ACTION ITEM.
For the records below, give the number of lines in which "username" appears, and add nothing else.

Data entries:
■ ■ ■

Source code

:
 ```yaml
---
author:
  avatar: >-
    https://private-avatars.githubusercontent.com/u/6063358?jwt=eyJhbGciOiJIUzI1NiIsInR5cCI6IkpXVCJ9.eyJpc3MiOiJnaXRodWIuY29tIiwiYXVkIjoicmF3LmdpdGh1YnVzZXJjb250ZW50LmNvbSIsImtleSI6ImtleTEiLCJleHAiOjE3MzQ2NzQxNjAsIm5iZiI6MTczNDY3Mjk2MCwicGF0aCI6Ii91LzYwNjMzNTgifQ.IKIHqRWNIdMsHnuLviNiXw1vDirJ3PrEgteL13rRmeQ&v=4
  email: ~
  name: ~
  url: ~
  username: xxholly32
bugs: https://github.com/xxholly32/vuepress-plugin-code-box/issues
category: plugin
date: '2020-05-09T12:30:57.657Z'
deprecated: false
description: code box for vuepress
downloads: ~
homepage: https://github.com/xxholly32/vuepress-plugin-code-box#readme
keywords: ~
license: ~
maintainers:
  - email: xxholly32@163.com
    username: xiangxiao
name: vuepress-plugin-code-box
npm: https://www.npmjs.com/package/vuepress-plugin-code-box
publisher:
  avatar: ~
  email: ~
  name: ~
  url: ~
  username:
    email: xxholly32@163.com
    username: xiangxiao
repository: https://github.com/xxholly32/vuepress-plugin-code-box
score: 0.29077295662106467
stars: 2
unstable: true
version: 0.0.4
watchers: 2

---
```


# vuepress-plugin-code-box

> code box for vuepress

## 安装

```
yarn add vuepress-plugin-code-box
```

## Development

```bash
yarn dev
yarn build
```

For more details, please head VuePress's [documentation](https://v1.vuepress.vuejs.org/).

■ ■ ■

SOLVED EXERCISE.
4